Scanner-noise response playbook
This note turns the latest access-log pattern into a practical operating rule: most unexpected requests are not content demand; they are commodity probes. The site should acknowledge the pattern, avoid creating matching weak surfaces, and keep useful pages clearly indexable.
Observed 2026-06-11: the live log sample contained repeated probes for /.env, /.git/config, /wp-login.php, PHP cache shells, server status pages, numbered legacy paths, and unrelated host-style URLs. Core QingSiwei pages continued returning HTTP 200.
Default triage rule
- Do not build pages to satisfy scanner paths. A high request count on /.env, wp-login.php, or shell-like PHP URLs is a security signal, not an editorial opportunity.

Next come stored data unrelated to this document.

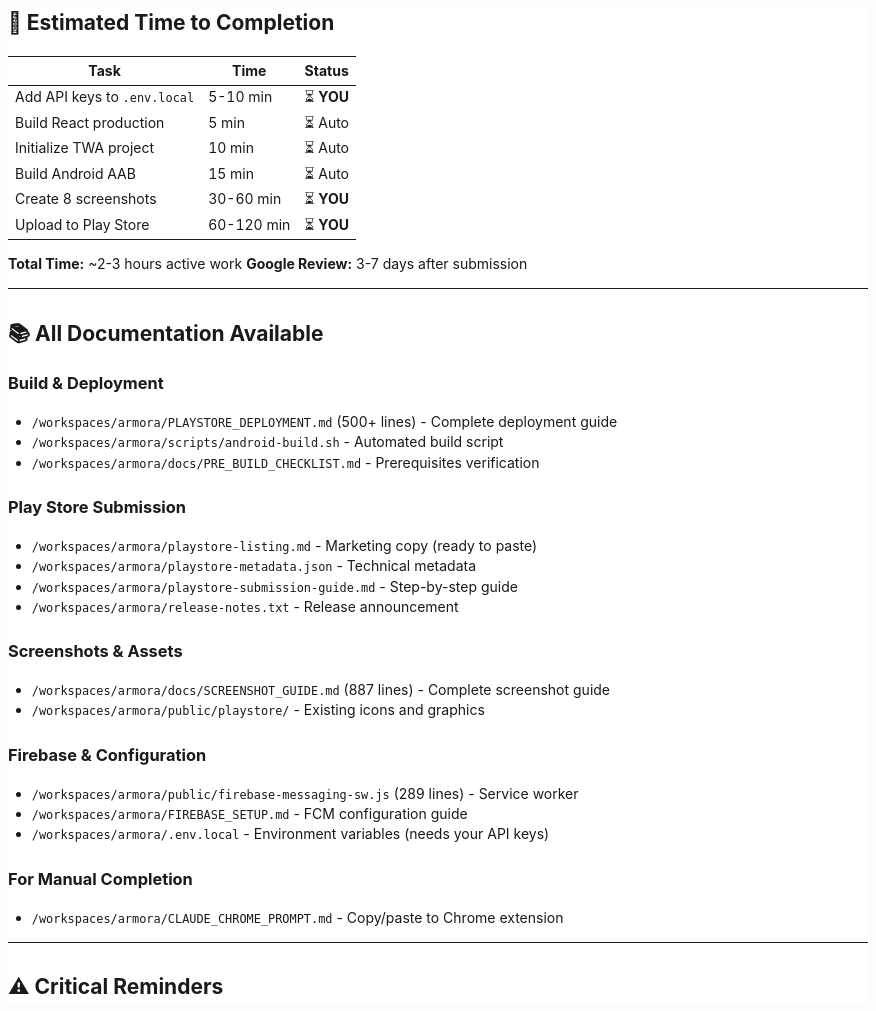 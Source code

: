 
## 🎯 Estimated Time to Completion

| Task | Time | Status |
|------|------|--------|
| Add API keys to `.env.local` | 5-10 min | ⏳ **YOU** |
| Build React production | 5 min | ⏳ Auto |
| Initialize TWA project | 10 min | ⏳ Auto |
| Build Android AAB | 15 min | ⏳ Auto |
| Create 8 screenshots | 30-60 min | ⏳ **YOU** |
| Upload to Play Store | 60-120 min | ⏳ **YOU** |

**Total Time:** ~2-3 hours active work
**Google Review:** 3-7 days after submission

---

## 📚 All Documentation Available

### Build & Deployment
- `/workspaces/armora/PLAYSTORE_DEPLOYMENT.md` (500+ lines) - Complete deployment guide
- `/workspaces/armora/scripts/android-build.sh` - Automated build script
- `/workspaces/armora/docs/PRE_BUILD_CHECKLIST.md` - Prerequisites verification

### Play Store Submission
- `/workspaces/armora/playstore-listing.md` - Marketing copy (ready to paste)
- `/workspaces/armora/playstore-metadata.json` - Technical metadata
- `/workspaces/armora/playstore-submission-guide.md` - Step-by-step guide
- `/workspaces/armora/release-notes.txt` - Release announcement

### Screenshots & Assets
- `/workspaces/armora/docs/SCREENSHOT_GUIDE.md` (887 lines) - Complete screenshot guide
- `/workspaces/armora/public/playstore/` - Existing icons and graphics

### Firebase & Configuration
- `/workspaces/armora/public/firebase-messaging-sw.js` (289 lines) - Service worker
- `/workspaces/armora/FIREBASE_SETUP.md` - FCM configuration guide
- `/workspaces/armora/.env.local` - Environment variables (needs your API keys)

### For Manual Completion
- `/workspaces/armora/CLAUDE_CHROME_PROMPT.md` - Copy/paste to Chrome extension

---

## ⚠️ Critical Reminders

- Keep the static attack surface boring. No WordPress login, no exposed environment file, no public Git directory, no server-status endpoint, and no writable upload surface should exist under the webroot.
- Use 404s as expected noise unless core pages fail. A burst of automated 404s is acceptable when the real sitemap URLs remain healthy.
- Convert evidence into useful public material. When a pattern repeats, publish a human-readable note or checklist that helps future operations, instead of chasing every bot path.
Fast health checklist
- OK Homepage, tools hub, research hub, changelog, robots.txt, and sitemap.xml should continue returning 200.
- Watch Repeated probes for sensitive files should stay as 404/403 and must not reveal stack traces or directory listings.
- Act If a sensitive probe returns 200 with real content, remove the file or block the path before publishing new content.
Content decision
For this lab, scanner noise reinforces the need for two tracks: public-facing useful assets such as SEO page quick-check, and operational research notes such as Legacy crawl map. The site should continue building durable tools while documenting defensive observations in research pages.